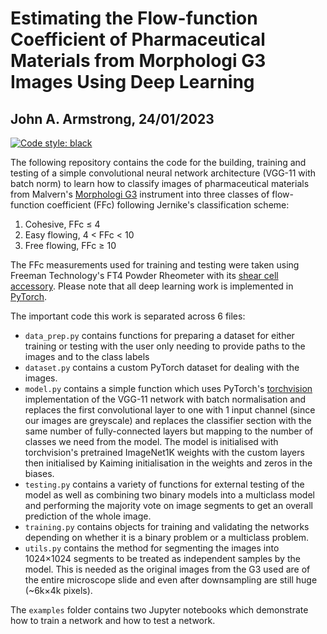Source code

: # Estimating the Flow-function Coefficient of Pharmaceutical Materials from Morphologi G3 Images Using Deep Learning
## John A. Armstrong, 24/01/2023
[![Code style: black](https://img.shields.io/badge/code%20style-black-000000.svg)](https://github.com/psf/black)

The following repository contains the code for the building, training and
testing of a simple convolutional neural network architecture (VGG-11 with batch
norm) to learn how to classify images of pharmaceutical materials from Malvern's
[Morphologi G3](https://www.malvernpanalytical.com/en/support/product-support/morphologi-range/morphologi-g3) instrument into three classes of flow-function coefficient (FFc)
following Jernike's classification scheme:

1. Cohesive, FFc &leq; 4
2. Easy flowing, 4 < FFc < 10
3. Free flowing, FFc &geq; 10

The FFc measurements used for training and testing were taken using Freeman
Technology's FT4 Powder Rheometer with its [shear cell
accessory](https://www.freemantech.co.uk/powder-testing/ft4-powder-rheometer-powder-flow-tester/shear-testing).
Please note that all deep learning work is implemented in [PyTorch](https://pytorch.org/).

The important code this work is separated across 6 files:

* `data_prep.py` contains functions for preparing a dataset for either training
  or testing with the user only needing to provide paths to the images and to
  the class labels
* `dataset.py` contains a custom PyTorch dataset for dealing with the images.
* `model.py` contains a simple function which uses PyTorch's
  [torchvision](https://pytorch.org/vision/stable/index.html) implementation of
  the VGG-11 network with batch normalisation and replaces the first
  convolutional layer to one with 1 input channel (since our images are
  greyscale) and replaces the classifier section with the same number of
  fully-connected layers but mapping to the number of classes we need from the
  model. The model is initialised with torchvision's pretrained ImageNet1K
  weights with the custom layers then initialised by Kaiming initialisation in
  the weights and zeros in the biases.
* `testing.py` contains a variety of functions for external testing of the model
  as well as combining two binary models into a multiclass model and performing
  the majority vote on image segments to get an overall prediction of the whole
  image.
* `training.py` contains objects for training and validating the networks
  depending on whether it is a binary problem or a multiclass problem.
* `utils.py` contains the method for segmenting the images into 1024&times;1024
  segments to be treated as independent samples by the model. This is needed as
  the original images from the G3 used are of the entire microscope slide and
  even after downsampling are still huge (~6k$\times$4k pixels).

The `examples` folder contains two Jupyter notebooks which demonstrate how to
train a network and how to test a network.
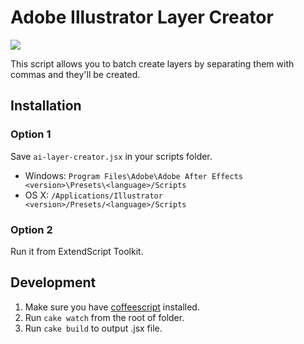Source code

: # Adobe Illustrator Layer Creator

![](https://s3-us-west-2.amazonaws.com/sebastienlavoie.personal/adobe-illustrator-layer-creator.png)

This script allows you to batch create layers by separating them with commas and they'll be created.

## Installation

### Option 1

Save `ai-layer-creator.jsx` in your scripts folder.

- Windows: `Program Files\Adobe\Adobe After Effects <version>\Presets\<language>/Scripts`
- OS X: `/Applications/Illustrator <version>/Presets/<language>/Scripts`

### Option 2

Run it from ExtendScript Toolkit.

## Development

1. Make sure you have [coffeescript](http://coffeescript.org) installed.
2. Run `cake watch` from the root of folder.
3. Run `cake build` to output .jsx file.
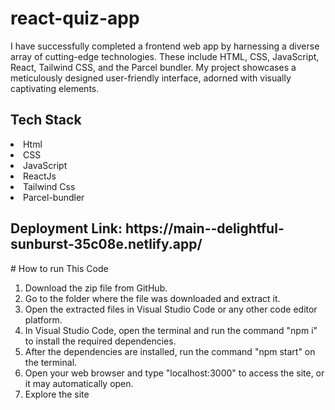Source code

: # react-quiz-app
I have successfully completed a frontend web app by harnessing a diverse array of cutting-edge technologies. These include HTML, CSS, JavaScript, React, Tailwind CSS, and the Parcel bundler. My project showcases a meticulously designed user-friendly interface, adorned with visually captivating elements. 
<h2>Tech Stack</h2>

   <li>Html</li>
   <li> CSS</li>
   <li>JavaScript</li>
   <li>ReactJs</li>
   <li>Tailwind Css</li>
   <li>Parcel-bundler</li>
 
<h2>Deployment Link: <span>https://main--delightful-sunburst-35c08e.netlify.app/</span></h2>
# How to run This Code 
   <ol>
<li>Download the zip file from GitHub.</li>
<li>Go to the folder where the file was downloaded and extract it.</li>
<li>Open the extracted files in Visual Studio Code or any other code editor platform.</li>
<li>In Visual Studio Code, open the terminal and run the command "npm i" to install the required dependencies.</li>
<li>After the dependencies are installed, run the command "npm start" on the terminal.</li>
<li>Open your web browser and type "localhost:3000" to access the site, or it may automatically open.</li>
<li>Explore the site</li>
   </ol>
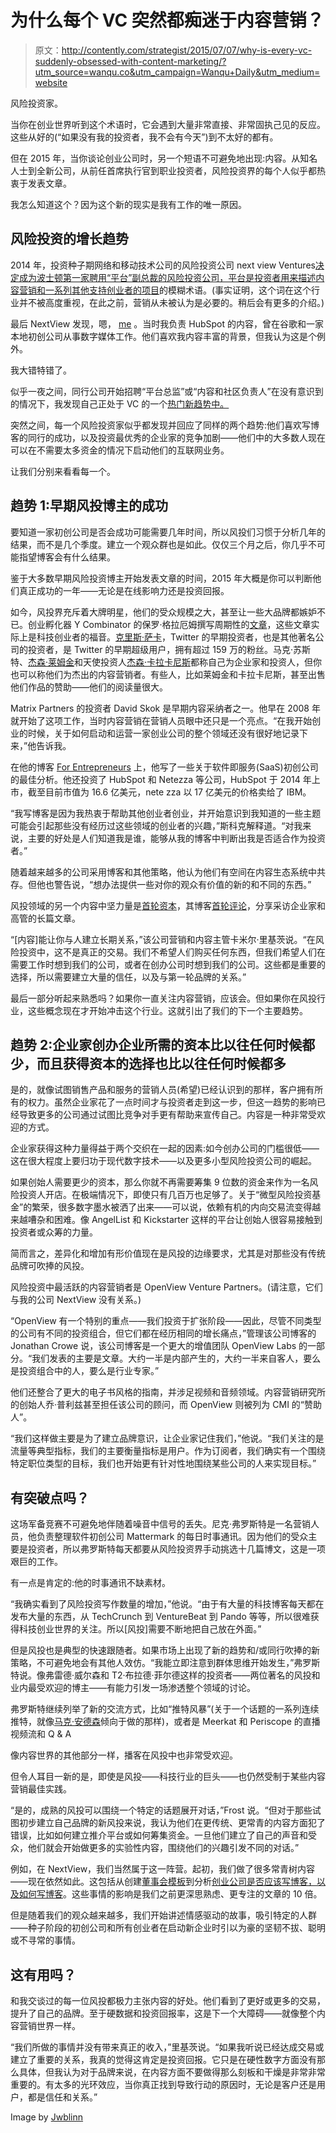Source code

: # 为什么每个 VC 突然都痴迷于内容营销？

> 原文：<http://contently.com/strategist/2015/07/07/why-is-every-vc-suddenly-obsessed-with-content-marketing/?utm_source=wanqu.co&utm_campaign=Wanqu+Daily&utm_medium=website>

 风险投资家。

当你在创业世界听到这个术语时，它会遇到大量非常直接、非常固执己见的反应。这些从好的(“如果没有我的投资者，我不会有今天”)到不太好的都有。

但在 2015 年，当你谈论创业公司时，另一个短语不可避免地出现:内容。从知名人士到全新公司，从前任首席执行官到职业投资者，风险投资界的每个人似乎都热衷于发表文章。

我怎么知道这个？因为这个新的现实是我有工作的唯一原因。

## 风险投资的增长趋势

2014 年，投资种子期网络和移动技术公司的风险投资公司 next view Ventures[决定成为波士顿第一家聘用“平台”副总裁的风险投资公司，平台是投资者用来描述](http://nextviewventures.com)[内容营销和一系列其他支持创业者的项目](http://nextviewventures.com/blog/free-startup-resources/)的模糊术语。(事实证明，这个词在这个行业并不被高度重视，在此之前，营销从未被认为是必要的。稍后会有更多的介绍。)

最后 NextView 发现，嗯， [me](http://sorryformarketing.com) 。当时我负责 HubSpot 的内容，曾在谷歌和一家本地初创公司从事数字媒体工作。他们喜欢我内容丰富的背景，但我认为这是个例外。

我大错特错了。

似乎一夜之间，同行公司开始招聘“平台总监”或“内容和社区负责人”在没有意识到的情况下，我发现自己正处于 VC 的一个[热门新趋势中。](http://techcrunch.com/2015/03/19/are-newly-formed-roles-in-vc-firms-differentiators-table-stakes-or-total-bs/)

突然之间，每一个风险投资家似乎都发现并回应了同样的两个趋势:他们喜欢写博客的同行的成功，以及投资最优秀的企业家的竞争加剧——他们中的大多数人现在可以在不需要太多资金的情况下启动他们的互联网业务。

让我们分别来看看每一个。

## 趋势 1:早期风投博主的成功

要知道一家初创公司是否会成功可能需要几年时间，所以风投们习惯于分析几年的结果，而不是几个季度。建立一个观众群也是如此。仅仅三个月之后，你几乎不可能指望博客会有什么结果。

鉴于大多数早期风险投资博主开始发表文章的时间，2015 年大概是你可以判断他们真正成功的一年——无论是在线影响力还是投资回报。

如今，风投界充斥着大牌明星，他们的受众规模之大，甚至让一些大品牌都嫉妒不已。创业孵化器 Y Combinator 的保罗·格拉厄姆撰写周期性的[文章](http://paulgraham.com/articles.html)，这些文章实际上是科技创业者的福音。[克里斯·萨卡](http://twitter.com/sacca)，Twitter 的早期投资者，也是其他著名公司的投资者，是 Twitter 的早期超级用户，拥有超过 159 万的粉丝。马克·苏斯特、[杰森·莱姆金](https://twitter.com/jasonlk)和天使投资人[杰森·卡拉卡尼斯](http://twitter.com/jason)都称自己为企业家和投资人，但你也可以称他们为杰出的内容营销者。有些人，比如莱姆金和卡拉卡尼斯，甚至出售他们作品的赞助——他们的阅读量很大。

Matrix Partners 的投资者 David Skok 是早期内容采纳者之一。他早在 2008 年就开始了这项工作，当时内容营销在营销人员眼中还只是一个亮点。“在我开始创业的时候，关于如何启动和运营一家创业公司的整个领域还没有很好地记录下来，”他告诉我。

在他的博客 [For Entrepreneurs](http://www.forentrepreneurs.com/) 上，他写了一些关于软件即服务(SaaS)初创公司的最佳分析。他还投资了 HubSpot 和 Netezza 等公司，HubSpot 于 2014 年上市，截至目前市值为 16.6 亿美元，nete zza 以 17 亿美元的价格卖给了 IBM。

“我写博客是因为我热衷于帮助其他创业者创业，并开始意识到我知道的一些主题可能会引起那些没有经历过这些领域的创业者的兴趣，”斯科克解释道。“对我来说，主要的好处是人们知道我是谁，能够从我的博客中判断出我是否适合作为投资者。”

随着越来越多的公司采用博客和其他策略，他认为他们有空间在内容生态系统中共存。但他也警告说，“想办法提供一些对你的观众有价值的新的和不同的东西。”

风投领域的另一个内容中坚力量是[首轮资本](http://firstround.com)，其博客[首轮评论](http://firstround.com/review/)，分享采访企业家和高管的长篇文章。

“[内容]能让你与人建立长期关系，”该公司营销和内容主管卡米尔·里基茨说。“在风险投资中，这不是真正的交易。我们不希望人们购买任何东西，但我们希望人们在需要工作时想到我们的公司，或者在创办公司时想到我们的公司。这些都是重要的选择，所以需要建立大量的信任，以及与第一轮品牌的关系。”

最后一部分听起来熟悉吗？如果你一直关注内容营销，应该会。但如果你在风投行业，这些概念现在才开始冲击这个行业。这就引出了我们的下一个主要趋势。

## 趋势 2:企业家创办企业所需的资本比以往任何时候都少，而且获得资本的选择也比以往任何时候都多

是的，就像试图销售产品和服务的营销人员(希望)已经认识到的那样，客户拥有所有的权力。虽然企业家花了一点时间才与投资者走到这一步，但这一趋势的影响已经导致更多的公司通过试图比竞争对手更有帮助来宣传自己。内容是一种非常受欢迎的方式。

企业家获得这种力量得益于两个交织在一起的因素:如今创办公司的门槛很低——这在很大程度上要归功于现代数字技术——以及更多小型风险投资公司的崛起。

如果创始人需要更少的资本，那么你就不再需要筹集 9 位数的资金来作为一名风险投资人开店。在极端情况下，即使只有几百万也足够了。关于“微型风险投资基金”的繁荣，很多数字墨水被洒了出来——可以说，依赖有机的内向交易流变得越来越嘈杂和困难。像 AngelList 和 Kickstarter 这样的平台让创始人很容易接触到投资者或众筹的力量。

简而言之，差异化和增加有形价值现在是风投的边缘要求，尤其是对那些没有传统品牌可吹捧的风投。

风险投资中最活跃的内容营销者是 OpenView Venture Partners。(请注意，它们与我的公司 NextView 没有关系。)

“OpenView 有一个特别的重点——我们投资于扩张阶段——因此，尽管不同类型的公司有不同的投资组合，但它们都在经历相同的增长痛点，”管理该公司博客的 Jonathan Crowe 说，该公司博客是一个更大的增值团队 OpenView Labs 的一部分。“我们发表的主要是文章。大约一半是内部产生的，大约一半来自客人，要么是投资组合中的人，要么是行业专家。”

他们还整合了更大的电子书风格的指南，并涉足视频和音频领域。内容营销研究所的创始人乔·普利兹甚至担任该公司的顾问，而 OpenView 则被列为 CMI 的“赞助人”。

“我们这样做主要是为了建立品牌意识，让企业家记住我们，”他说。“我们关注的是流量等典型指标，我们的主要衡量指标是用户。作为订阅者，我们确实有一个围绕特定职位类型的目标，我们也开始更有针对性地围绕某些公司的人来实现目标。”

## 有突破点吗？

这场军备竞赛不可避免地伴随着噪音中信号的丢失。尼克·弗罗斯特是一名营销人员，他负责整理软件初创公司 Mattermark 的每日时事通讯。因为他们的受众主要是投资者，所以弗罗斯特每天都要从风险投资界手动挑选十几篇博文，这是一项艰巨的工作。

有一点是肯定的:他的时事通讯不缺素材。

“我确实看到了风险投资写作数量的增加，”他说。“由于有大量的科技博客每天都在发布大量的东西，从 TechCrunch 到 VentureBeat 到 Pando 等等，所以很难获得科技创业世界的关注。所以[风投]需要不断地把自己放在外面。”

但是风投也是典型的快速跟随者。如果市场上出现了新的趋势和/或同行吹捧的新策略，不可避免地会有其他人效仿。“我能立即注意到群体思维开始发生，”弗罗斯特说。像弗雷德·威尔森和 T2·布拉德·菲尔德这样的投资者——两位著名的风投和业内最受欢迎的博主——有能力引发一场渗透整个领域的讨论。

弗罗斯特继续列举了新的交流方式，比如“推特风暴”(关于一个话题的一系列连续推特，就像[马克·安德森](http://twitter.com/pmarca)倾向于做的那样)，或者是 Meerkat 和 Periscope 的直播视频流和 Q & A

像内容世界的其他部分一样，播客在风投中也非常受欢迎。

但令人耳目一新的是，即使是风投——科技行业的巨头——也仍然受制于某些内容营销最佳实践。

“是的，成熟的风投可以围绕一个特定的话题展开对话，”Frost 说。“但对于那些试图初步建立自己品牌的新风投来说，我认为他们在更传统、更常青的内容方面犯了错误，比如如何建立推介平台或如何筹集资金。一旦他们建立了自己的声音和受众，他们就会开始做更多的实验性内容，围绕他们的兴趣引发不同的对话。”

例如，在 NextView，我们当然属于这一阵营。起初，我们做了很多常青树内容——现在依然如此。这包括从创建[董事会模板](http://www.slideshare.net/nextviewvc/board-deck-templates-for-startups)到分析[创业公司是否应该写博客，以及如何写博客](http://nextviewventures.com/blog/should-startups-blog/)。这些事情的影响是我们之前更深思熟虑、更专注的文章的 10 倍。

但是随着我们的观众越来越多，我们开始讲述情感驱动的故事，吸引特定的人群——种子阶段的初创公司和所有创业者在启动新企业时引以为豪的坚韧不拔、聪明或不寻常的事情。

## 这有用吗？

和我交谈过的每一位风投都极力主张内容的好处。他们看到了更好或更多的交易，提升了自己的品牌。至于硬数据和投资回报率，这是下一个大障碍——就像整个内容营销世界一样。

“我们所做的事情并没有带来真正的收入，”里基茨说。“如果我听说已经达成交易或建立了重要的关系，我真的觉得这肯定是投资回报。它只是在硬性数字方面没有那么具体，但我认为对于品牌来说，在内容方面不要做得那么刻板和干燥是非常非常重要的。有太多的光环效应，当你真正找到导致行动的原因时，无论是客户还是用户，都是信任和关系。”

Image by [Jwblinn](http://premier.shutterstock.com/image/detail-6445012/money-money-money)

—————

Exactly the lines from the top of the entries through the line with "The important code", inclusive, must be given again, with every picture omitted.

* _ANSWER SPACE_:
Source code

: # Estimating the Flow-function Coefficient of Pharmaceutical Materials from Morphologi G3 Images Using Deep Learning
## John A. Armstrong, 24/01/2023
[![Code style: black](https://img.shields.io/badge/code%20style-black-000000.svg)](https://github.com/psf/black)

The following repository contains the code for the building, training and
testing of a simple convolutional neural network architecture (VGG-11 with batch
norm) to learn how to classify images of pharmaceutical materials from Malvern's
[Morphologi G3](https://www.malvernpanalytical.com/en/support/product-support/morphologi-range/morphologi-g3) instrument into three classes of flow-function coefficient (FFc)
following Jernike's classification scheme:

1. Cohesive, FFc &leq; 4
2. Easy flowing, 4 < FFc < 10
3. Free flowing, FFc &geq; 10

The FFc measurements used for training and testing were taken using Freeman
Technology's FT4 Powder Rheometer with its [shear cell
accessory](https://www.freemantech.co.uk/powder-testing/ft4-powder-rheometer-powder-flow-tester/shear-testing).
Please note that all deep learning work is implemented in [PyTorch](https://pytorch.org/).

The important code this work is separated across 6 files:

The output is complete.